The fix: Step-by-step

  1. Kill all Adobe processes. Open Task Manager (Ctrl+Shift+Esc) and end every Adobe-related process: Adobe Desktop Service.exe, AdobeIPCBroker.exe, CCLibrary.exe, and any app like Photoshop or Illustrator. If you’re on a Mac, use Activity Monitor.
  2. Delete the licensing cache. This is where Adobe stores your license tokens. Corrupted cache = wrong status. Press Win+R, type %ProgramData%\Adobe\SLStore and delete everything inside that folder. On Mac, go to ~/Library/Application Support/Adobe/SLStore. Don’t worry, Adobe will recreate it.
  3. Clear the OOBE cache too. Go to %ProgramData%\Adobe\AdobeGCClient (Windows) or ~/Library/Application Support/Adobe/AdobeGCClient (Mac). Delete all files there. This is the folder that handles license validation checks.
  4. Reset the hosts file (just in case). Some people have old piracy-related entries that block Adobe’s servers. Open Notepad as admin, load C:\Windows\System32\drivers\etc\hosts, and remove any lines containing adobe or lmlicenses.wip4.adobe.com. Save it. On Mac, edit /etc/hosts with sudo.
  5. Restart the Adobe licensing service. In Windows, run services.msc, find Adobe Genuine Monitor Service and Adobe Genuine Software Integrity Service. Right-click each and choose Restart. On Mac, just restart your machine.
  6. Launch Creative Cloud Desktop and sign out, then back in. Click your avatar > Sign Out. Wait 10 seconds. Sign in again with your paid account.
  7. Open your Adobe app again. Photoshop or whatever. It should now validate without the popup. If it asks to activate, click “Activate” and let it do its thing.

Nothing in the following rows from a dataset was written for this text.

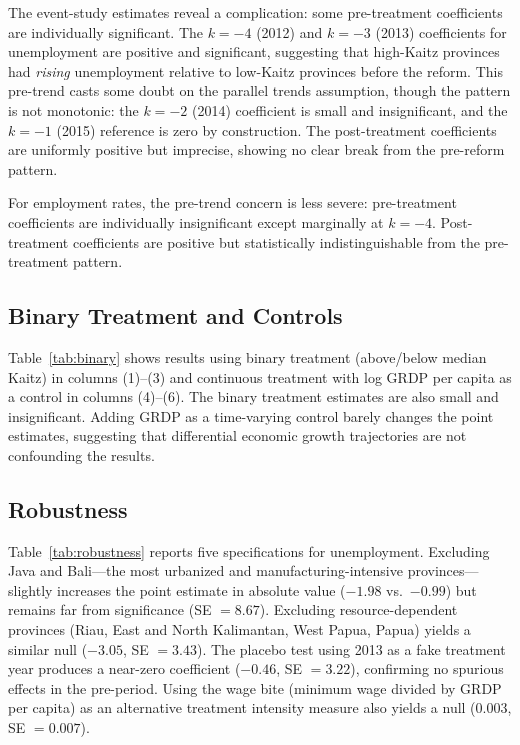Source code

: \documentclass[12pt]{article}
\begin{document}
The event-study estimates reveal a complication: some pre-treatment coefficients are individually significant. The $k = -4$ (2012) and $k = -3$ (2013) coefficients for unemployment are positive and significant, suggesting that high-Kaitz provinces had \textit{rising} unemployment relative to low-Kaitz provinces before the reform. This pre-trend casts some doubt on the parallel trends assumption, though the pattern is not monotonic: the $k = -2$ (2014) coefficient is small and insignificant, and the $k = -1$ (2015) reference is zero by construction. The post-treatment coefficients are uniformly positive but imprecise, showing no clear break from the pre-reform pattern.

For employment rates, the pre-trend concern is less severe: pre-treatment coefficients are individually insignificant except marginally at $k = -4$. Post-treatment coefficients are positive but statistically indistinguishable from the pre-treatment pattern.

\subsection{Binary Treatment and Controls}

Table~\ref{tab:binary} shows results using binary treatment (above/below median Kaitz) in columns (1)--(3) and continuous treatment with log GRDP per capita as a control in columns (4)--(6). The binary treatment estimates are also small and insignificant. Adding GRDP as a time-varying control barely changes the point estimates, suggesting that differential economic growth trajectories are not confounding the results.



\subsection{Robustness}

Table~\ref{tab:robustness} reports five specifications for unemployment. Excluding Java and Bali---the most urbanized and manufacturing-intensive provinces---slightly increases the point estimate in absolute value ($-1.98$ vs.\ $-0.99$) but remains far from significance (SE $= 8.67$). Excluding resource-dependent provinces (Riau, East and North Kalimantan, West Papua, Papua) yields a similar null ($-3.05$, SE $= 3.43$). The placebo test using 2013 as a fake treatment year produces a near-zero coefficient ($-0.46$, SE $= 3.22$), confirming no spurious effects in the pre-period. Using the wage bite (minimum wage divided by GRDP per capita) as an alternative treatment intensity measure also yields a null ($0.003$, SE $= 0.007$).
\end{document}
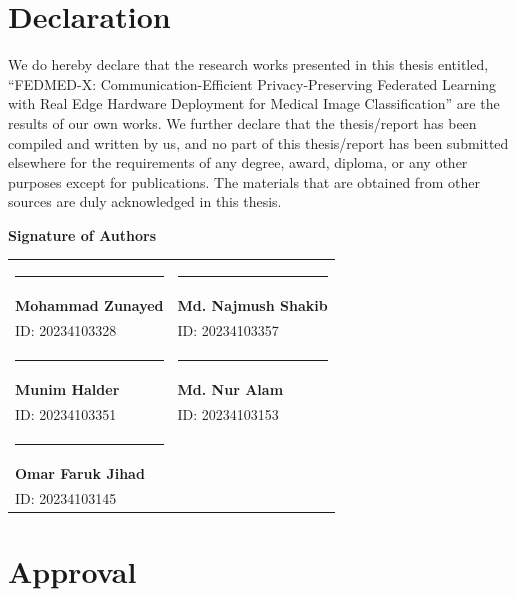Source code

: \documentclass[12pt,a4paper]{report}
\begin{document}
\setcounter{page}{2}

\chapter*{Declaration}

We do hereby declare that the research works presented in this thesis entitled, ``FEDMED-X: Communication-Efficient Privacy-Preserving Federated Learning with Real Edge Hardware Deployment for Medical Image Classification'' are the results of our own works. We further declare that the thesis/report has been compiled and written by us, and no part of this thesis/report has been submitted elsewhere for the requirements of any degree, award, diploma, or any other purposes except for publications. The materials that are obtained from other sources are duly acknowledged in this thesis.

\vspace{2cm}

\noindent
\textbf{Signature of Authors}

\vspace{1.5cm}

\noindent
\begin{tabularx}{\textwidth}{@{}X X@{}}
    \rule{6cm}{0.4pt} & \rule{6cm}{0.4pt} \\
    \textbf{Mohammad Zunayed} & \textbf{Md. Najmush Shakib} \\
    ID: 20234103328 & ID: 20234103357 \\[1.5cm]
    
    \rule{6cm}{0.4pt} & \rule{6cm}{0.4pt} \\
    \textbf{Munim Halder} & \textbf{Md. Nur Alam} \\
    ID: 20234103351 & ID: 20234103153 \\[1.5cm]
    
    \rule{6cm}{0.4pt} & \\
    \textbf{Omar Faruk Jihad} & \\
    ID: 20234103145 & \\
\end{tabularx}

\clearpage

\chapter*{Approval}
\end{document}
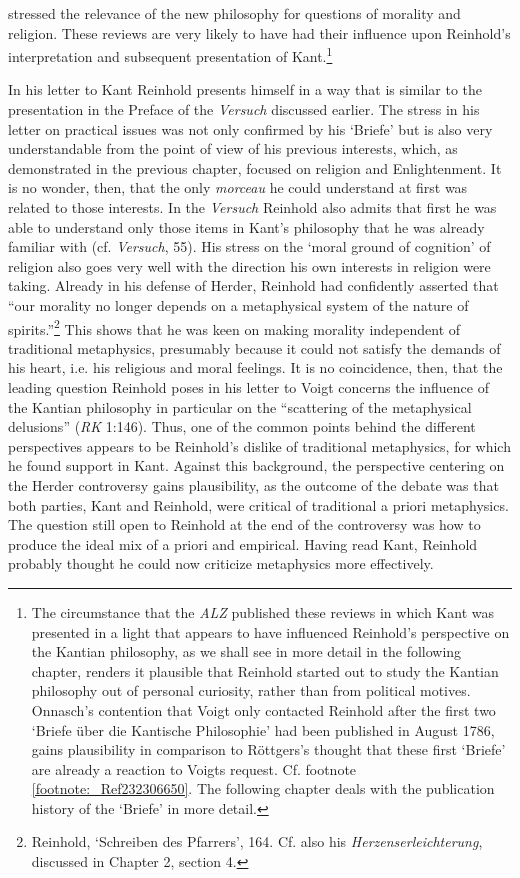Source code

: stressed the relevance of the new philosophy for questions of morality and religion. These reviews are very likely to have had their influence upon Reinhold's interpretation and subsequent presentation of Kant.\footnote{ The circumstance that the \textit{ALZ} published these reviews in which Kant was presented in a light that appears to have influenced Reinhold's perspective on the Kantian philosophy, as we shall see in more detail in the following chapter, renders it plausible that Reinhold started out to study the Kantian philosophy out of personal curiosity, rather than from political motives. Onnasch's contention that Voigt only contacted Reinhold after the first two `Briefe \"{u}ber die Kantische Philosophie' had been published in August 1786, gains plausibility in comparison to R\"{o}ttgers's thought that these first `Briefe' are already a reaction to Voigts request. Cf. footnote \ref{footnote:_Ref232306650}. The following chapter deals with the publication history of the `Briefe' in more detail. } 

 In his letter to Kant Reinhold presents himself in a way that is similar to the presentation in the Preface of the \textit{Versuch} discussed earlier. The stress in his letter on practical issues was not only confirmed by his `Briefe' but is also very understandable from the point of view of his previous interests, which, as demonstrated in the previous chapter, focused on religion and Enlightenment. It is no wonder, then, that the only \textit{morceau} he could understand at first was related to those interests. In the \textit{Versuch} Reinhold also admits that first he was able to understand only those items in Kant's philosophy that he was already familiar with (cf.\textit{ Versuch}, 55). His stress on the `moral ground of cognition' of religion also goes very well with the direction his own interests in religion were taking. Already in his defense of Herder, Reinhold had confidently asserted that ``our morality no longer depends on a metaphysical system of the nature of spirits.''\footnote{ Reinhold, `Schreiben des Pfarrers', 164. Cf. also his \textit{Herzenserleichterung}, discussed in Chapter 2, section 4. } This shows that he was keen on making morality independent of traditional metaphysics, presumably because it could not satisfy the demands of his heart, i.e. his religious and moral feelings. It is no coincidence, then, that the leading question Reinhold poses in his letter to Voigt concerns the influence of the Kantian philosophy in particular on the ``scattering of the metaphysical delusions'' (\textit{RK }1:146). Thus, one of the common points behind the different perspectives appears to be Reinhold's dislike of traditional metaphysics, for which he found support in Kant. Against this background, the perspective centering on the Herder controversy gains plausibility, as the outcome of the debate was that both parties, Kant and Reinhold, were critical of traditional a priori metaphysics. The question still open to Reinhold at the end of the controversy was how to produce the ideal mix of a priori and empirical. Having read Kant, Reinhold probably thought he could now criticize metaphysics more effectively.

What to check if it still fails

If that popup is still there, try this: Open Creative Cloud Desktop, go to Help > Check for Updates. Install any pending updates, especially if you’re on an older version of Premiere Pro or After Effects. I’ve seen buggy updates cause this too.

Still broken? Uninstall Creative Cloud Desktop completely using the Adobe Cleaner Tool (search it on Adobe’s site). Reboot, then reinstall fresh from Adobe’s website. Don’t use the old installer — download a new one. That nukes all leftover registry entries and service issues.

If absolutely nothing works, your account might have a licensing flag. Contact Adobe support and ask them to check your subscription status on their end. Sometimes their system shows you as “inactive” even though you’re paid. They’ll sync it and you’ll be fine in 30 minutes.

One more thing: if you’re using a corporate or school account, check with your IT admin. I’ve seen enterprise licensing require a specific sign-in flow (federated ID) that doesn’t work with the standard Creative Cloud login. That’s not your fault, but it’s an easy miss.